Editorial en EL CORREO, 26/6/2011
El cumplimiento de las leyes no admite atajos y es inexcusable para todos. Ante cualquier transgresión o desafío, jueces y Gobierno tienen la obligación de actuar con serenidad pero de forma clara y rotunda.
La coalición Bildu, llegada al juego democrático gracias a una controvertida decisión del Tribunal Constitucional, consiguió en las urnas una relevante cuota de poder en Euskadi con el mensaje de romper con el pasado y abrir una nueva etapa que pusiera un fin definitivo a la violencia. Sin embargo, sus primeras decisiones y declaraciones comienzan a poner en entredicho ese objetivo. Sus dirigentes establecen inaceptables simetrías entre las víctimas del terrorismo y los presos de ETA -la teoría de la socialización del sufrimiento-, arrasan con símbolos protegidos constitucionalmente -la bandera de España y el retrato del jefe del Estado- y se pronuncian a favor de disminuir la presencia policial y militar en el País Vasco, sin descartar que insten la revisión del Cupo para que cesen las aportaciones que sirven para el sostenimiento de estas fuerzas. Conviene señalar, primero, que de 1,1 millones de votos contabilizados en Euskadi, Bildu logró 276.000, una cantidad relevante pero que no incluye a tres de cada cuatro vascos. Y es pertinente recordar también que a su llegada a las instituciones, el Estado de Derecho estaba ya firme y legítimamente instalado sobre los fundamentos de la soberanía popular. Quiere decirse que esta misma democracia que ha abierto paso a quienes en su día ampararon o justificaron los crímenes de ETA tiene unas reglas que hay que acatar escrupulosamente, so pena de atenerse a las consecuencias jurídicamente establecidas.

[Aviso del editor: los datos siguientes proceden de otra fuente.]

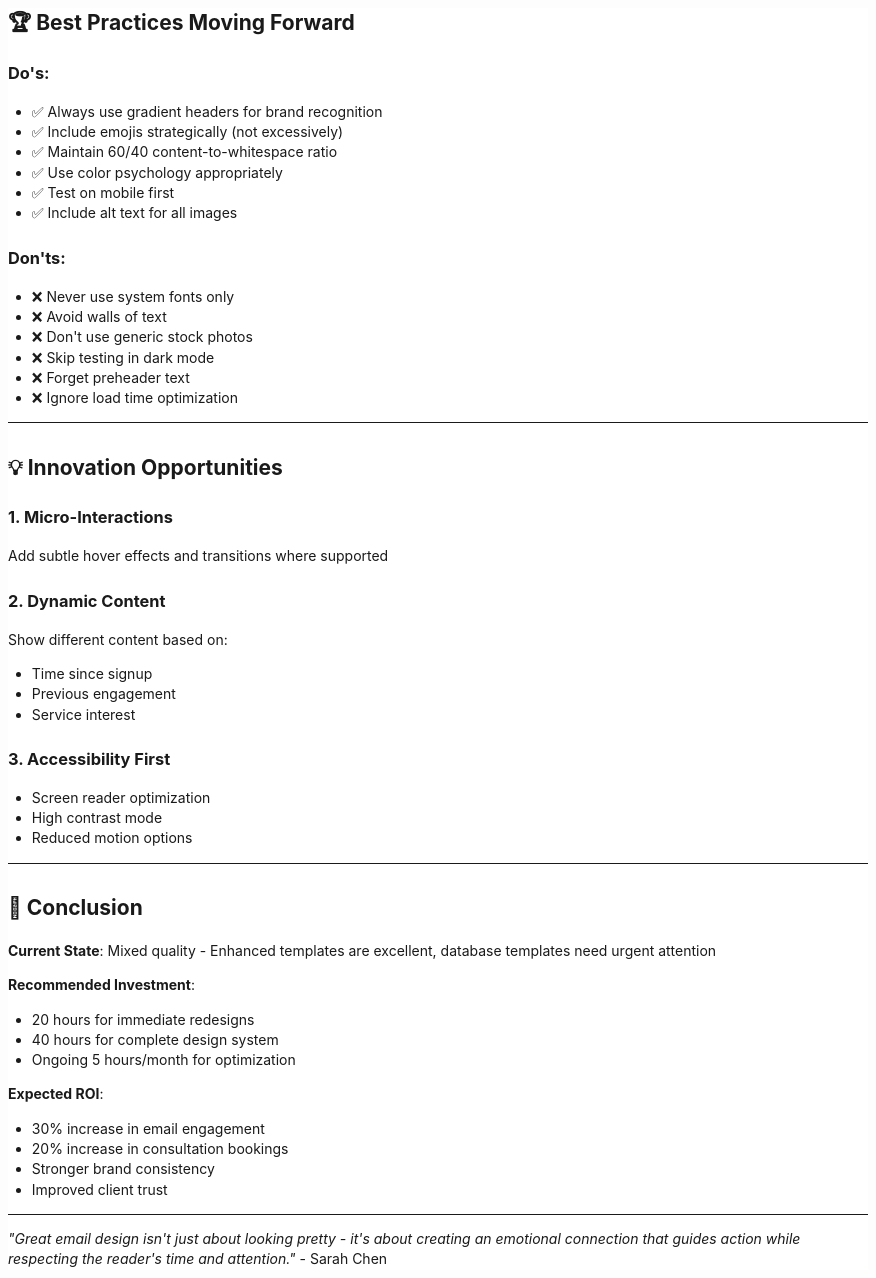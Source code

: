 
## 🏆 Best Practices Moving Forward

### Do's:
- ✅ Always use gradient headers for brand recognition
- ✅ Include emojis strategically (not excessively)
- ✅ Maintain 60/40 content-to-whitespace ratio
- ✅ Use color psychology appropriately
- ✅ Test on mobile first
- ✅ Include alt text for all images

### Don'ts:
- ❌ Never use system fonts only
- ❌ Avoid walls of text
- ❌ Don't use generic stock photos
- ❌ Skip testing in dark mode
- ❌ Forget preheader text
- ❌ Ignore load time optimization

---

## 💡 Innovation Opportunities

### 1. Micro-Interactions
Add subtle hover effects and transitions where supported

### 2. Dynamic Content
Show different content based on:
- Time since signup
- Previous engagement
- Service interest

### 3. Accessibility First
- Screen reader optimization
- High contrast mode
- Reduced motion options

---

## 🎯 Conclusion

**Current State**: Mixed quality - Enhanced templates are excellent, database templates need urgent attention

**Recommended Investment**: 
- 20 hours for immediate redesigns
- 40 hours for complete design system
- Ongoing 5 hours/month for optimization

**Expected ROI**:
- 30% increase in email engagement
- 20% increase in consultation bookings
- Stronger brand consistency
- Improved client trust

---

*"Great email design isn't just about looking pretty - it's about creating an emotional connection that guides action while respecting the reader's time and attention."* - Sarah Chen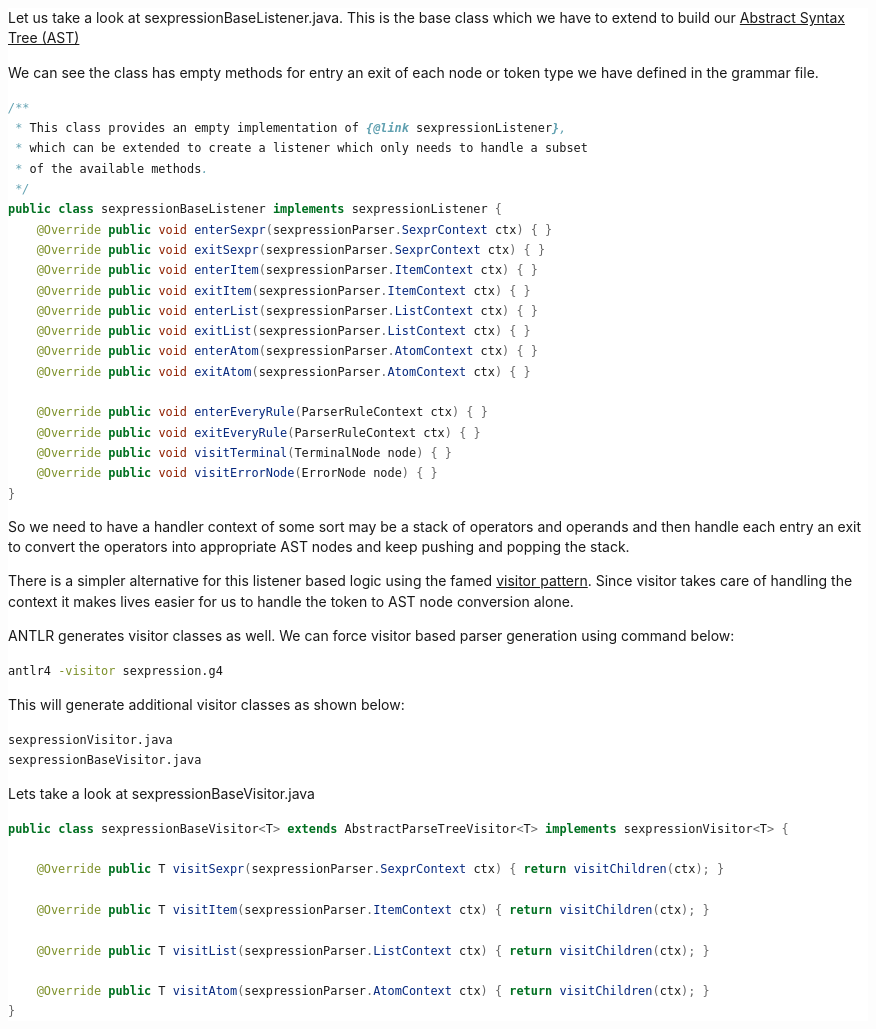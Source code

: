 Let us take a look at sexpressionBaseListener.java. This is the base class which we have to extend to build our [Abstract Syntax Tree (AST)](https://en.wikipedia.org/wiki/Abstract_syntax_tree)

We can see the class has empty methods for entry an exit of each node or token type we have defined in the grammar file.

```java
/**
 * This class provides an empty implementation of {@link sexpressionListener},
 * which can be extended to create a listener which only needs to handle a subset
 * of the available methods.
 */
public class sexpressionBaseListener implements sexpressionListener {
	@Override public void enterSexpr(sexpressionParser.SexprContext ctx) { }
	@Override public void exitSexpr(sexpressionParser.SexprContext ctx) { }
	@Override public void enterItem(sexpressionParser.ItemContext ctx) { }
	@Override public void exitItem(sexpressionParser.ItemContext ctx) { }
	@Override public void enterList(sexpressionParser.ListContext ctx) { }
	@Override public void exitList(sexpressionParser.ListContext ctx) { }
	@Override public void enterAtom(sexpressionParser.AtomContext ctx) { }
	@Override public void exitAtom(sexpressionParser.AtomContext ctx) { }

	@Override public void enterEveryRule(ParserRuleContext ctx) { }
	@Override public void exitEveryRule(ParserRuleContext ctx) { }
	@Override public void visitTerminal(TerminalNode node) { }
	@Override public void visitErrorNode(ErrorNode node) { }
}
```

So we need to have a handler context of some sort may be a stack of operators and operands and then handle each entry an exit to convert the operators into appropriate AST nodes and keep pushing and popping the stack.

There is a simpler alternative for this listener based logic using the famed [visitor pattern](https://sourcemaking.com/design_patterns/visitor). Since visitor takes care of handling the context it makes lives easier for us to handle the token to AST node conversion alone. 

ANTLR generates visitor classes as well. We can force visitor based parser generation using command below:

```bash
antlr4 -visitor sexpression.g4
```
This will generate additional visitor classes as shown below:
```
sexpressionVisitor.java
sexpressionBaseVisitor.java
```
Lets take a look at sexpressionBaseVisitor.java

```java
public class sexpressionBaseVisitor<T> extends AbstractParseTreeVisitor<T> implements sexpressionVisitor<T> {
	
	@Override public T visitSexpr(sexpressionParser.SexprContext ctx) { return visitChildren(ctx); }
	
	@Override public T visitItem(sexpressionParser.ItemContext ctx) { return visitChildren(ctx); }
	
	@Override public T visitList(sexpressionParser.ListContext ctx) { return visitChildren(ctx); }
	
	@Override public T visitAtom(sexpressionParser.AtomContext ctx) { return visitChildren(ctx); }
}
```
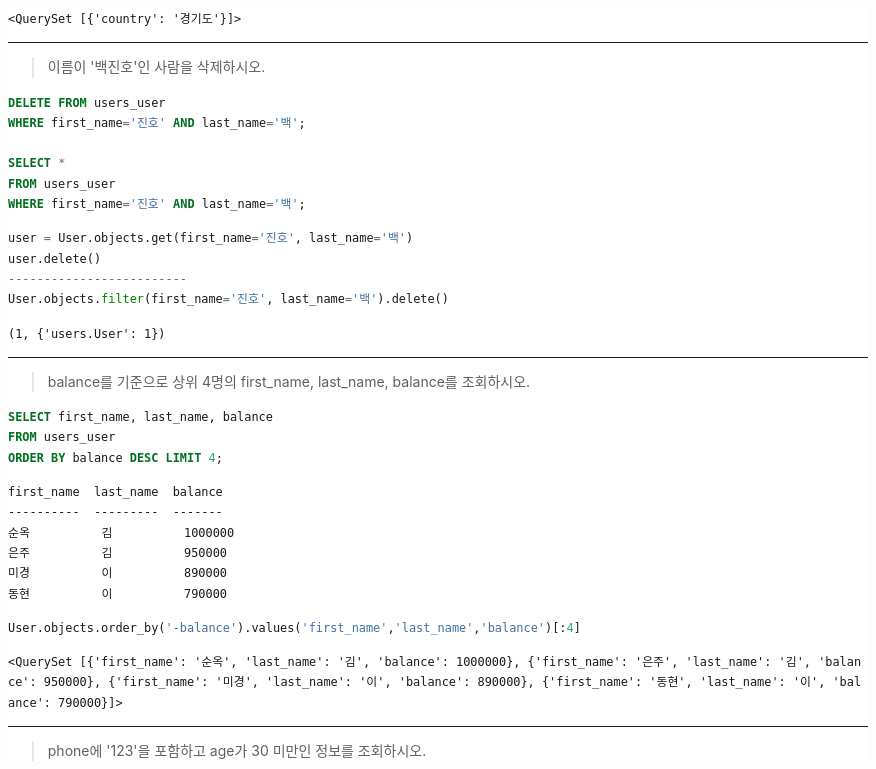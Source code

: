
 ```
<QuerySet [{'country': '경기도'}]>
```

---

> 이름이 '백진호'인 사람을 삭제하시오.

```sql
DELETE FROM users_user
WHERE first_name='진호' AND last_name='백';

SELECT *
FROM users_user
WHERE first_name='진호' AND last_name='백'; 
```

```python
user = User.objects.get(first_name='진호', last_name='백')
user.delete()
-------------------------
User.objects.filter(first_name='진호', last_name='백').delete()
```

```
(1, {'users.User': 1})
```

---

> balance를 기준으로 상위 4명의 first_name, last_name, balance를 조회하시오.

```sql
SELECT first_name, last_name, balance
FROM users_user
ORDER BY balance DESC LIMIT 4;
```

```
first_name  last_name  balance
----------  ---------  -------
순옥          김          1000000
은주          김          950000
미경          이          890000
동현          이          790000
```

```python
User.objects.order_by('-balance').values('first_name','last_name','balance')[:4]
```

```
<QuerySet [{'first_name': '순옥', 'last_name': '김', 'balance': 1000000}, {'first_name': '은주', 'last_name': '김', 'balance': 950000}, {'first_name': '미경', 'last_name': '이', 'balance': 890000}, {'first_name': '동현', 'last_name': '이', 'balance': 790000}]>
```

---

> phone에 '123'을 포함하고 age가 30 미만인 정보를 조회하시오.
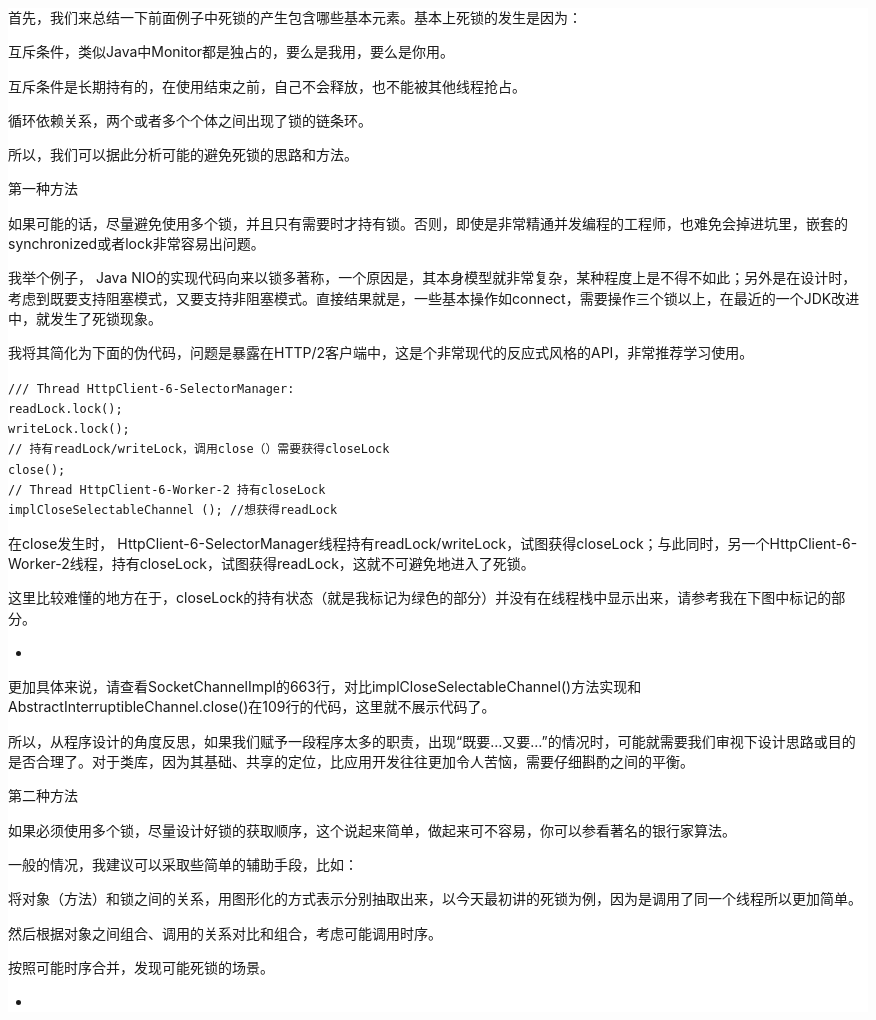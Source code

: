 首先，我们来总结一下前面例子中死锁的产生包含哪些基本元素。基本上死锁的发生是因为：


互斥条件，类似Java中Monitor都是独占的，要么是我用，要么是你用。

互斥条件是长期持有的，在使用结束之前，自己不会释放，也不能被其他线程抢占。

循环依赖关系，两个或者多个个体之间出现了锁的链条环。


所以，我们可以据此分析可能的避免死锁的思路和方法。

第一种方法

如果可能的话，尽量避免使用多个锁，并且只有需要时才持有锁。否则，即使是非常精通并发编程的工程师，也难免会掉进坑里，嵌套的synchronized或者lock非常容易出问题。

我举个例子， Java NIO的实现代码向来以锁多著称，一个原因是，其本身模型就非常复杂，某种程度上是不得不如此；另外是在设计时，考虑到既要支持阻塞模式，又要支持非阻塞模式。直接结果就是，一些基本操作如connect，需要操作三个锁以上，在最近的一个JDK改进中，就发生了死锁现象。

我将其简化为下面的伪代码，问题是暴露在HTTP/2客户端中，这是个非常现代的反应式风格的API，非常推荐学习使用。

    /// Thread HttpClient-6-SelectorManager:
    readLock.lock();
    writeLock.lock();
    // 持有readLock/writeLock，调用close（）需要获得closeLock
    close();
    // Thread HttpClient-6-Worker-2 持有closeLock
    implCloseSelectableChannel (); //想获得readLock


在close发生时， HttpClient-6-SelectorManager线程持有readLock/writeLock，试图获得closeLock；与此同时，另一个HttpClient-6-Worker-2线程，持有closeLock，试图获得readLock，这就不可避免地进入了死锁。

这里比较难懂的地方在于，closeLock的持有状态（就是我标记为绿色的部分）并没有在线程栈中显示出来，请参考我在下图中标记的部分。

-

更加具体来说，请查看SocketChannelImpl的663行，对比implCloseSelectableChannel()方法实现和AbstractInterruptibleChannel.close()在109行的代码，这里就不展示代码了。

所以，从程序设计的角度反思，如果我们赋予一段程序太多的职责，出现“既要…又要…”的情况时，可能就需要我们审视下设计思路或目的是否合理了。对于类库，因为其基础、共享的定位，比应用开发往往更加令人苦恼，需要仔细斟酌之间的平衡。

第二种方法

如果必须使用多个锁，尽量设计好锁的获取顺序，这个说起来简单，做起来可不容易，你可以参看著名的银行家算法。

一般的情况，我建议可以采取些简单的辅助手段，比如：


将对象（方法）和锁之间的关系，用图形化的方式表示分别抽取出来，以今天最初讲的死锁为例，因为是调用了同一个线程所以更加简单。





然后根据对象之间组合、调用的关系对比和组合，考虑可能调用时序。





按照可能时序合并，发现可能死锁的场景。


-
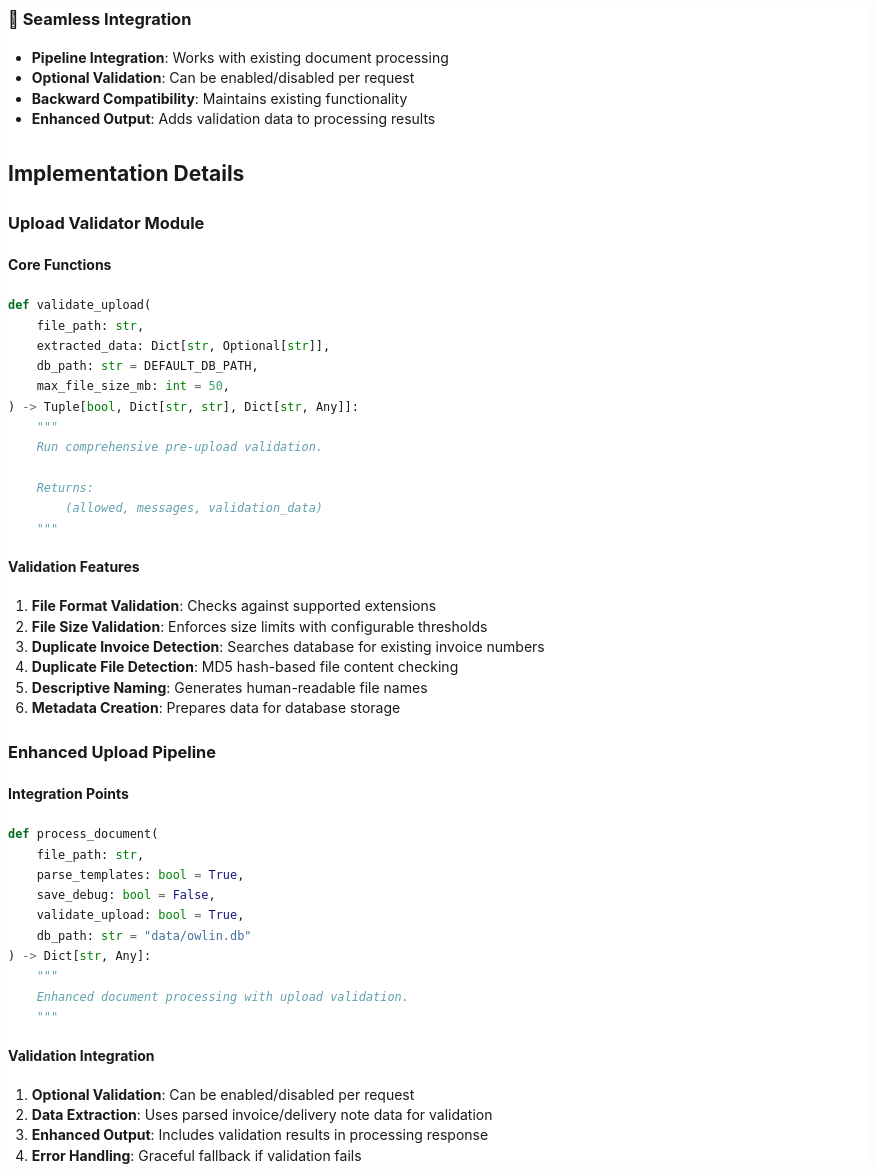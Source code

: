 ### 🔄 **Seamless Integration**
- **Pipeline Integration**: Works with existing document processing
- **Optional Validation**: Can be enabled/disabled per request
- **Backward Compatibility**: Maintains existing functionality
- **Enhanced Output**: Adds validation data to processing results

## Implementation Details

### Upload Validator Module

#### Core Functions
```python
def validate_upload(
    file_path: str,
    extracted_data: Dict[str, Optional[str]],
    db_path: str = DEFAULT_DB_PATH,
    max_file_size_mb: int = 50,
) -> Tuple[bool, Dict[str, str], Dict[str, Any]]:
    """
    Run comprehensive pre-upload validation.
    
    Returns:
        (allowed, messages, validation_data)
    """
```

#### Validation Features
1. **File Format Validation**: Checks against supported extensions
2. **File Size Validation**: Enforces size limits with configurable thresholds
3. **Duplicate Invoice Detection**: Searches database for existing invoice numbers
4. **Duplicate File Detection**: MD5 hash-based file content checking
5. **Descriptive Naming**: Generates human-readable file names
6. **Metadata Creation**: Prepares data for database storage

### Enhanced Upload Pipeline

#### Integration Points
```python
def process_document(
    file_path: str,
    parse_templates: bool = True,
    save_debug: bool = False,
    validate_upload: bool = True,
    db_path: str = "data/owlin.db"
) -> Dict[str, Any]:
    """
    Enhanced document processing with upload validation.
    """
```

#### Validation Integration
1. **Optional Validation**: Can be enabled/disabled per request
2. **Data Extraction**: Uses parsed invoice/delivery note data for validation
3. **Enhanced Output**: Includes validation results in processing response
4. **Error Handling**: Graceful fallback if validation fails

Reglas que pueden cambiarse, obviamente, pero siempre siguiendo los procedimientos tasados. El triunfo de Bildu en las urnas no debe inducir a sus dirigentes al equívoco de que pueden crear un ámbito independentista con sus propias normas y mantener un pulso constante con el Estado. La coalición abertzale haría mal en defraudar tan pronto incluso a aquellos que vieron en ella el instrumento hacia un cambio pacífico y se equivoca si cree que en su nuevo camino democrático no hay vuelta atrás. El cumplimiento de las leyes no admite atajos y es inexcusable para todos. Ante cualquier transgresión o desafío, jueces y Gobierno tienen la obligación de actuar con serenidad pero de forma clara y rotunda.